— DATASET RECORDS —
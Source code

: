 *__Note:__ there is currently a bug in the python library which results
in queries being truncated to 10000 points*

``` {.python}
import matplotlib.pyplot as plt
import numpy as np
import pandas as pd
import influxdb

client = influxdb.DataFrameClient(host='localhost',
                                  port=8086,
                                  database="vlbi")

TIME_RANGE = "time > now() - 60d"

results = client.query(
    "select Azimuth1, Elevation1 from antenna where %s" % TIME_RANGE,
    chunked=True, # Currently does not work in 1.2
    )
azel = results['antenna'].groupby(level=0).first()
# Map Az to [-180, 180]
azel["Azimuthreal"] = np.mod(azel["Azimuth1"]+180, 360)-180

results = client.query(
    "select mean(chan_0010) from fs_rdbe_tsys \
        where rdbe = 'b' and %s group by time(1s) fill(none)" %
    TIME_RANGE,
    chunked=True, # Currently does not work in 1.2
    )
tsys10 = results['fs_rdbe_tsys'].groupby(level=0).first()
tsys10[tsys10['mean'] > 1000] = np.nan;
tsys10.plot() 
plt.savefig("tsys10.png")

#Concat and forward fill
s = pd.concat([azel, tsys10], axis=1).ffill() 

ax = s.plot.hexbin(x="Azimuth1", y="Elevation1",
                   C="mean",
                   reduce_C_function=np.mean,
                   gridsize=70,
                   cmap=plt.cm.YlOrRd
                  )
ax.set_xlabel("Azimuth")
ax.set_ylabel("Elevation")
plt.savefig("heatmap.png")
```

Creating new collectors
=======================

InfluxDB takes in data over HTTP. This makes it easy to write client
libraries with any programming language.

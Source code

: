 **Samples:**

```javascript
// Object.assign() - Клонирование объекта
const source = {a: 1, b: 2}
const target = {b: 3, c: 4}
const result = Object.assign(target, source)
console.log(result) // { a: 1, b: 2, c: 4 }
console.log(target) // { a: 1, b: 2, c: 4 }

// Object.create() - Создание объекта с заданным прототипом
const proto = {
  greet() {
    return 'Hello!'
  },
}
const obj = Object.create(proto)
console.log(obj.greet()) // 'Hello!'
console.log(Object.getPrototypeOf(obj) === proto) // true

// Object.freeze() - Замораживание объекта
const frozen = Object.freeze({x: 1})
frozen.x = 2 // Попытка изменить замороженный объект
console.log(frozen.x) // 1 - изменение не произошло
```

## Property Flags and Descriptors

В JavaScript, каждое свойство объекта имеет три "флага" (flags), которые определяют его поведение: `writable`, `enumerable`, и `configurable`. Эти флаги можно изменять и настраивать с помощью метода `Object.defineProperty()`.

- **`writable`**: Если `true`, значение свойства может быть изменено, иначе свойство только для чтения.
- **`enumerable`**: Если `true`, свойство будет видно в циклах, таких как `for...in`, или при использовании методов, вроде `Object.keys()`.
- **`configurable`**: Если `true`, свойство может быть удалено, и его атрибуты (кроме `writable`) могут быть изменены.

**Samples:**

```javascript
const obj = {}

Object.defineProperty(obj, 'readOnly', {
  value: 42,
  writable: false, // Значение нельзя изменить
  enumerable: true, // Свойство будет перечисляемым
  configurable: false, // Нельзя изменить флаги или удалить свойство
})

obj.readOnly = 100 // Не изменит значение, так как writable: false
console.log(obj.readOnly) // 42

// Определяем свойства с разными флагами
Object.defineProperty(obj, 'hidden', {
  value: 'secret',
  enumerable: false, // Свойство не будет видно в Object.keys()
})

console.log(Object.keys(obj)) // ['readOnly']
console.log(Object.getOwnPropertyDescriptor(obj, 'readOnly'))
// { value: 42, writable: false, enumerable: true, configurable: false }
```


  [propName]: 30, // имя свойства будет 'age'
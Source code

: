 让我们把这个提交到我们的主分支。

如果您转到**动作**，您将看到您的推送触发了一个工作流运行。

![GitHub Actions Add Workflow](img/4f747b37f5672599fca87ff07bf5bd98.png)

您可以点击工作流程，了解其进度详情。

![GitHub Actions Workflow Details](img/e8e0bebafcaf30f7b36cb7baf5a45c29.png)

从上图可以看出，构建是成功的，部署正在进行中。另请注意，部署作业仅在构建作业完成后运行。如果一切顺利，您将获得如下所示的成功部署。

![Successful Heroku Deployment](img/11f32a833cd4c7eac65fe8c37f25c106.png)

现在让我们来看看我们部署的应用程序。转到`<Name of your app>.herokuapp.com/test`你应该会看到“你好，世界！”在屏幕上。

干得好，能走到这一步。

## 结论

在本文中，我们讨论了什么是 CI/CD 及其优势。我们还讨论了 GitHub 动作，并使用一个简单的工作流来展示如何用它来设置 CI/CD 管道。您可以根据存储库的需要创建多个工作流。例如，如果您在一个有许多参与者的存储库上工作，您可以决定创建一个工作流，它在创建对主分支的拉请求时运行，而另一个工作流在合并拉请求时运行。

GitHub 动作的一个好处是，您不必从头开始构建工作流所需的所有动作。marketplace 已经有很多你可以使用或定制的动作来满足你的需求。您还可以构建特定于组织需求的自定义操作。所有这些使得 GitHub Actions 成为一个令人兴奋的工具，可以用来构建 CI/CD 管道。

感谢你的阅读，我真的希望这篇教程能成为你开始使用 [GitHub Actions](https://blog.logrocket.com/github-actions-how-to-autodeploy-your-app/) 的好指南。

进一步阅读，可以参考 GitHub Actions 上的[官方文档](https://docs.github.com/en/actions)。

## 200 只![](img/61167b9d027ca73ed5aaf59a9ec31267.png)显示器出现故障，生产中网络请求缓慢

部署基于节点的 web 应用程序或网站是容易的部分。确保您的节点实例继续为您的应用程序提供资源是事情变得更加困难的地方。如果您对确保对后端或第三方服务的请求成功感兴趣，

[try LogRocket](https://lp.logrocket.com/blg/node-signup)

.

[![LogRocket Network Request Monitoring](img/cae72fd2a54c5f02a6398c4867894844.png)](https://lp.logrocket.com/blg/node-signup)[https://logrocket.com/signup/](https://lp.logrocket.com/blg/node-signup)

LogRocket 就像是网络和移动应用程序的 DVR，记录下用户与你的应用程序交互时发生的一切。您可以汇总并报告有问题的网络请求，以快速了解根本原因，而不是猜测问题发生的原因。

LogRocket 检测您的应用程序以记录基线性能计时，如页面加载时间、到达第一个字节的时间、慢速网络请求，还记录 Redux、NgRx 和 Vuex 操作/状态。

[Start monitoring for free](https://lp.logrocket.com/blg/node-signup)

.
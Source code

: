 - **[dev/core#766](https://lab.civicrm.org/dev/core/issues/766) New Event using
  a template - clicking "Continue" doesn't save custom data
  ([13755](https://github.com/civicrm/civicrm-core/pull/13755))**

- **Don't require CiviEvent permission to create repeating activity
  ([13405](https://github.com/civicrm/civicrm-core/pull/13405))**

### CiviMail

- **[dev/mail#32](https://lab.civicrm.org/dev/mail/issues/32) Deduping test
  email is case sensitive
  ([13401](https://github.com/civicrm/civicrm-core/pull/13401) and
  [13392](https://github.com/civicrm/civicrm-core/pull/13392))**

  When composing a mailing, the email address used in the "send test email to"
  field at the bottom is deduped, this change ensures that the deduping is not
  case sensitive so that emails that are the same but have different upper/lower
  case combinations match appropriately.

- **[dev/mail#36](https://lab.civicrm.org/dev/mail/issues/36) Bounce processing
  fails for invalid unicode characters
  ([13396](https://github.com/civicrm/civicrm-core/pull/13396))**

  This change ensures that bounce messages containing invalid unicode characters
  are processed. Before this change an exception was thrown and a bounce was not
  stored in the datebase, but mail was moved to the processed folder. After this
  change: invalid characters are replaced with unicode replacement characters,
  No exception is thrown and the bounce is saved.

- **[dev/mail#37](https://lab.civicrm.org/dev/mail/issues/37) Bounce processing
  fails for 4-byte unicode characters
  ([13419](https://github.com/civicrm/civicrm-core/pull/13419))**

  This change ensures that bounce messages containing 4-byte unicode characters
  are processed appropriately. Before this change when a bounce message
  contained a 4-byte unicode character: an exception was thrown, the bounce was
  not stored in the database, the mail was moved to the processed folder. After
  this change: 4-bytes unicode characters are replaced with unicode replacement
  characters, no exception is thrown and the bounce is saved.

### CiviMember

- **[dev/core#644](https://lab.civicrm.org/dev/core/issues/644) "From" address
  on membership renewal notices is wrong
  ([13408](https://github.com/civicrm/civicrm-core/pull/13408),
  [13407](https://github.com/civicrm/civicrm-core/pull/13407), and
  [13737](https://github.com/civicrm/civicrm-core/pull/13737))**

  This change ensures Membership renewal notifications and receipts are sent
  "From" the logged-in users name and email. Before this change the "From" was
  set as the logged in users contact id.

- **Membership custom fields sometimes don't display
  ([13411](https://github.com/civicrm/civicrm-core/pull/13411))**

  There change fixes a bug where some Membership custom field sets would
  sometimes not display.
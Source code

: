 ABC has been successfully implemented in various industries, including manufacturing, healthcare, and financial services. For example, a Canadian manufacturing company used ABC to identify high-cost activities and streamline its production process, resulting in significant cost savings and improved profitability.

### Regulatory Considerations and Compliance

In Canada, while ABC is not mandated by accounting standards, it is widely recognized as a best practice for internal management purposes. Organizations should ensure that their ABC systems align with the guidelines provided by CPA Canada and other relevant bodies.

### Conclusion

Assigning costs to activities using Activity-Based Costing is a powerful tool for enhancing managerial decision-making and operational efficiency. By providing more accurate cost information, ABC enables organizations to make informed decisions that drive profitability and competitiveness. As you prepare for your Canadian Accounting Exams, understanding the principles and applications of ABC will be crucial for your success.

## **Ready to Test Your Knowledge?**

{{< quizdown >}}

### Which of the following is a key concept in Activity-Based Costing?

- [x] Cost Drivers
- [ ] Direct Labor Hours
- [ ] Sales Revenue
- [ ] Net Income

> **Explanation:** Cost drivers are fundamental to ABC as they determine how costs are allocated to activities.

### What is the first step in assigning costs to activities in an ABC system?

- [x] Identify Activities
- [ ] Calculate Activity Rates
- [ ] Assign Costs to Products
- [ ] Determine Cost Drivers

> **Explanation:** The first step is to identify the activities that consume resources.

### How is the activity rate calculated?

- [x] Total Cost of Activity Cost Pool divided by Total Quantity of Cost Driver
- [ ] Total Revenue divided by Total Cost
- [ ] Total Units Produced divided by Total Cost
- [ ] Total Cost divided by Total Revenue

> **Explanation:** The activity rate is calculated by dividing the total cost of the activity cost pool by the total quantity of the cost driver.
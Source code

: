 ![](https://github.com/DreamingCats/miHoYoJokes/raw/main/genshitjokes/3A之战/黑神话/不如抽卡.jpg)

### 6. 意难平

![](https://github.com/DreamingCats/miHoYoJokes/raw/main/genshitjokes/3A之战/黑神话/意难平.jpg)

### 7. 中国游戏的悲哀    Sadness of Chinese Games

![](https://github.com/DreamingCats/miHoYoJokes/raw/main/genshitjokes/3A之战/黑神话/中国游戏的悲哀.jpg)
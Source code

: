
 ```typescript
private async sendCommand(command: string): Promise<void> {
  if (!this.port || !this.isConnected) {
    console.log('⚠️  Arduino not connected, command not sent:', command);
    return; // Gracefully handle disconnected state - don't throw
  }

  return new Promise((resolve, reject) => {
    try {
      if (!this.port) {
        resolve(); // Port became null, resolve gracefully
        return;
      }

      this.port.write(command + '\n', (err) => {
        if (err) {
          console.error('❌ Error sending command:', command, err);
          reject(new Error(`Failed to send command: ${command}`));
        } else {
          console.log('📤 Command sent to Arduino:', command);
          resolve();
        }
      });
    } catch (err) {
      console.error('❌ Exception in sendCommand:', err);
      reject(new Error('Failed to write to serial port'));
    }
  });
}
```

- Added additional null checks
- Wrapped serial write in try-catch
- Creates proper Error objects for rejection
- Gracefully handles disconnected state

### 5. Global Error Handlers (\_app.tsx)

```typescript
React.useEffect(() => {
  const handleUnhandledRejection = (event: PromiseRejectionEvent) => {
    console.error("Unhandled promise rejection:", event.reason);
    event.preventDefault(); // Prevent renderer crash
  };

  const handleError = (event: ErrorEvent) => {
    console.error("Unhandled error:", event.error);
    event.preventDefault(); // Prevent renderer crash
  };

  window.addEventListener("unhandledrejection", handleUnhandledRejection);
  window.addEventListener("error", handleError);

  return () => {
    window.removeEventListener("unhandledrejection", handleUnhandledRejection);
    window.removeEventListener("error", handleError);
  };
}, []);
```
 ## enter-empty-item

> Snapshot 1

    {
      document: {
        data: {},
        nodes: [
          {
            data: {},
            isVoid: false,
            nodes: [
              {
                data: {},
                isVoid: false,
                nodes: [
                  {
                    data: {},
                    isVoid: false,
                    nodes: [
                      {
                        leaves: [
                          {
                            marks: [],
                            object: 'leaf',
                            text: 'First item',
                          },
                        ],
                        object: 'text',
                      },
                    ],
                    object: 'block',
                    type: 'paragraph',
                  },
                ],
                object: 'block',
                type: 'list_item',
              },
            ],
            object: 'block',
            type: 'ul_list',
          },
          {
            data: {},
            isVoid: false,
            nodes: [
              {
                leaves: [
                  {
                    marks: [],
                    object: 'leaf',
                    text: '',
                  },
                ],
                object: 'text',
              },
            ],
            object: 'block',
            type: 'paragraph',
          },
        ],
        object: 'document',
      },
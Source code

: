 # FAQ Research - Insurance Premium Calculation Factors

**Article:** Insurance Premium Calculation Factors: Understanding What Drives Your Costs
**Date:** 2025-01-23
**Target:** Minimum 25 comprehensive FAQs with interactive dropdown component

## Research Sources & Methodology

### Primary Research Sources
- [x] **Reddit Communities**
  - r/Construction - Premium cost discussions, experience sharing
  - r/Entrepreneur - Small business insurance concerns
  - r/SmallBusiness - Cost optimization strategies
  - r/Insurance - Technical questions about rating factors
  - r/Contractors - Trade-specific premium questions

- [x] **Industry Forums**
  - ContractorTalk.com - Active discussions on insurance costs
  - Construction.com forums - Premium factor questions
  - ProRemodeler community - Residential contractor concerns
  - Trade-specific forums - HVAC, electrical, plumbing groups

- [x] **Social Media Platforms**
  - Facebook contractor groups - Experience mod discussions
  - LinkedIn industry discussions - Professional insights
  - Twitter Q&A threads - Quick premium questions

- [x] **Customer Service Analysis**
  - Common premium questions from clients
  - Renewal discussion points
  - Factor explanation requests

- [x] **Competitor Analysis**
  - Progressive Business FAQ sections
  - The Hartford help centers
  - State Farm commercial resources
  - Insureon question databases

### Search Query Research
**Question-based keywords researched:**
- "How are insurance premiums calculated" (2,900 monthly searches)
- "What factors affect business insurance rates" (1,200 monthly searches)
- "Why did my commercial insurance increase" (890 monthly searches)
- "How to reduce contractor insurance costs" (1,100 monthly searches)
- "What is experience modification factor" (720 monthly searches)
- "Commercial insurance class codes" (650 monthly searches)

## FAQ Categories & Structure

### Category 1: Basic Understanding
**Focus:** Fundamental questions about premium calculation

— HOW TO COMPLETE THIS TASK —
Examine the entries and report how many of their lines contain the string "saved", giving no more than the number.

— RESPONSE BOX —
2